Source texts of formatted documents
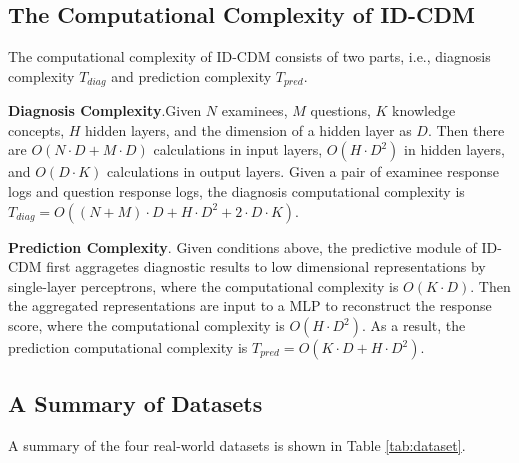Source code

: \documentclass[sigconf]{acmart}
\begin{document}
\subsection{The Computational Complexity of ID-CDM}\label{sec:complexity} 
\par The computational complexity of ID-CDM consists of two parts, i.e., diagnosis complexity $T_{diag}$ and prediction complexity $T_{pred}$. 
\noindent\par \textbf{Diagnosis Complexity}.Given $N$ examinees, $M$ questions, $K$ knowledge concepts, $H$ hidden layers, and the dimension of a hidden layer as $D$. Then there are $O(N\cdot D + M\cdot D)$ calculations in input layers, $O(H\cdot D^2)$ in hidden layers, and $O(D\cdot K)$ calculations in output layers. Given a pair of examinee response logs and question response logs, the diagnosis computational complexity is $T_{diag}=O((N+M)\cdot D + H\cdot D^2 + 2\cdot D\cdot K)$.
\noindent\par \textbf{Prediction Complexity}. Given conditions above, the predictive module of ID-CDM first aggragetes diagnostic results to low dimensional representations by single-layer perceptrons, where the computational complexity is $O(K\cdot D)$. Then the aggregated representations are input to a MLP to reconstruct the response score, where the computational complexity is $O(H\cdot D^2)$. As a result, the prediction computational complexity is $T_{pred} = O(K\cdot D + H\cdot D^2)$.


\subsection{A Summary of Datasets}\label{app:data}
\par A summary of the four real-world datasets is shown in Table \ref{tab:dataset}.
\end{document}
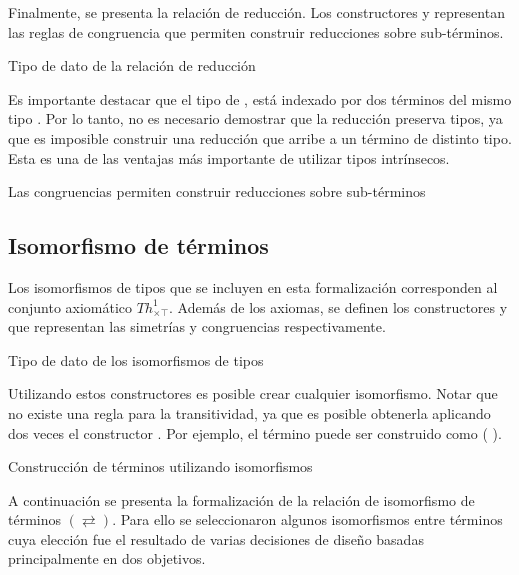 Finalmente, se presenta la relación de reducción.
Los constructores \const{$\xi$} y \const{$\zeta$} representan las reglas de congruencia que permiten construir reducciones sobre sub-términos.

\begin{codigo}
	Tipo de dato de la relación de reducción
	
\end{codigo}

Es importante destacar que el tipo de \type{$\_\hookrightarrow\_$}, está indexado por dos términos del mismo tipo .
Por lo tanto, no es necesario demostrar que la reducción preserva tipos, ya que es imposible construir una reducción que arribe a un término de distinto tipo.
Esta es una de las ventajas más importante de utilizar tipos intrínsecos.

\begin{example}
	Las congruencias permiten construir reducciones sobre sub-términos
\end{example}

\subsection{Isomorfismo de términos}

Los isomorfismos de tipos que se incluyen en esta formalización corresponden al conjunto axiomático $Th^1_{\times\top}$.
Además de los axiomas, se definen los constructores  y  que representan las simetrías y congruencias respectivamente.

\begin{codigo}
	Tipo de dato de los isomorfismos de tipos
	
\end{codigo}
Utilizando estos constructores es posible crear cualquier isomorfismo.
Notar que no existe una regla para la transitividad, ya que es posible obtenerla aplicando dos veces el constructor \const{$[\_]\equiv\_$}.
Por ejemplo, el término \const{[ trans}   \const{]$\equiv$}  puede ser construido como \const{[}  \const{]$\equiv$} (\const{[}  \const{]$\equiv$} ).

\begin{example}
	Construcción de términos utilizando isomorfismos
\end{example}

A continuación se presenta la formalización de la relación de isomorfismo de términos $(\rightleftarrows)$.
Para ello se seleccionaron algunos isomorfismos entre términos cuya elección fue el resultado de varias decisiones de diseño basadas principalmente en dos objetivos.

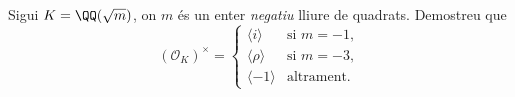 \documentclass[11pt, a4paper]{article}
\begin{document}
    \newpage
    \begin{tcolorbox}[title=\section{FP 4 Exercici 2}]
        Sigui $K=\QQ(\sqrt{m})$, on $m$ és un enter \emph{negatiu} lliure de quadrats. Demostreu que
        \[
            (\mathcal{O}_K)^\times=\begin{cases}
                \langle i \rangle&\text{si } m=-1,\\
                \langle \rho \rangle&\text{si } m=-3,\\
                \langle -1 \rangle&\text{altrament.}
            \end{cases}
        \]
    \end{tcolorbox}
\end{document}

Exercise objective
Each entry is to be written out again word for word, and any pictures are to be omitted.

Finished exercise
Source code

: \documentclass[sigconf]{acmart}
\begin{document}
\subsection{The Computational Complexity of ID-CDM}\label{sec:complexity} 
\par The computational complexity of ID-CDM consists of two parts, i.e., diagnosis complexity $T_{diag}$ and prediction complexity $T_{pred}$. 
\noindent\par \textbf{Diagnosis Complexity}.Given $N$ examinees, $M$ questions, $K$ knowledge concepts, $H$ hidden layers, and the dimension of a hidden layer as $D$. Then there are $O(N\cdot D + M\cdot D)$ calculations in input layers, $O(H\cdot D^2)$ in hidden layers, and $O(D\cdot K)$ calculations in output layers. Given a pair of examinee response logs and question response logs, the diagnosis computational complexity is $T_{diag}=O((N+M)\cdot D + H\cdot D^2 + 2\cdot D\cdot K)$.
\noindent\par \textbf{Prediction Complexity}. Given conditions above, the predictive module of ID-CDM first aggragetes diagnostic results to low dimensional representations by single-layer perceptrons, where the computational complexity is $O(K\cdot D)$. Then the aggregated representations are input to a MLP to reconstruct the response score, where the computational complexity is $O(H\cdot D^2)$. As a result, the prediction computational complexity is $T_{pred} = O(K\cdot D + H\cdot D^2)$.


\subsection{A Summary of Datasets}\label{app:data}
\par A summary of the four real-world datasets is shown in Table \ref{tab:dataset}.
\end{document}
 Finalmente, se presenta la relación de reducción.
Los constructores \const{$\xi$} y \const{$\zeta$} representan las reglas de congruencia que permiten construir reducciones sobre sub-términos.

\begin{codigo}
	Tipo de dato de la relación de reducción
	
\end{codigo}

Es importante destacar que el tipo de \type{$\_\hookrightarrow\_$}, está indexado por dos términos del mismo tipo .
Por lo tanto, no es necesario demostrar que la reducción preserva tipos, ya que es imposible construir una reducción que arribe a un término de distinto tipo.
Esta es una de las ventajas más importante de utilizar tipos intrínsecos.

\begin{example}
	Las congruencias permiten construir reducciones sobre sub-términos
\end{example}

\subsection{Isomorfismo de términos}

Los isomorfismos de tipos que se incluyen en esta formalización corresponden al conjunto axiomático $Th^1_{\times\top}$.
Además de los axiomas, se definen los constructores  y  que representan las simetrías y congruencias respectivamente.

\begin{codigo}
	Tipo de dato de los isomorfismos de tipos
	
\end{codigo}
Utilizando estos constructores es posible crear cualquier isomorfismo.
Notar que no existe una regla para la transitividad, ya que es posible obtenerla aplicando dos veces el constructor \const{$[\_]\equiv\_$}.
Por ejemplo, el término \const{[ trans}   \const{]$\equiv$}  puede ser construido como \const{[}  \const{]$\equiv$} (\const{[}  \const{]$\equiv$} ).

\begin{example}
	Construcción de términos utilizando isomorfismos
\end{example}

A continuación se presenta la formalización de la relación de isomorfismo de términos $(\rightleftarrows)$.
Para ello se seleccionaron algunos isomorfismos entre términos cuya elección fue el resultado de varias decisiones de diseño basadas principalmente en dos objetivos.

 \documentclass[11pt, a4paper]{article}
\begin{document}
    \newpage
    \begin{tcolorbox}[title=\section{FP 4 Exercici 2}]
        Sigui $K=\QQ(\sqrt{m})$, on $m$ és un enter \emph{negatiu} lliure de quadrats. Demostreu que
        \[
            (\mathcal{O}_K)^\times=\begin{cases}
                \langle i \rangle&\text{si } m=-1,\\
                \langle \rho \rangle&\text{si } m=-3,\\
                \langle -1 \rangle&\text{altrament.}
            \end{cases}
        \]
    \end{tcolorbox}
\end{document}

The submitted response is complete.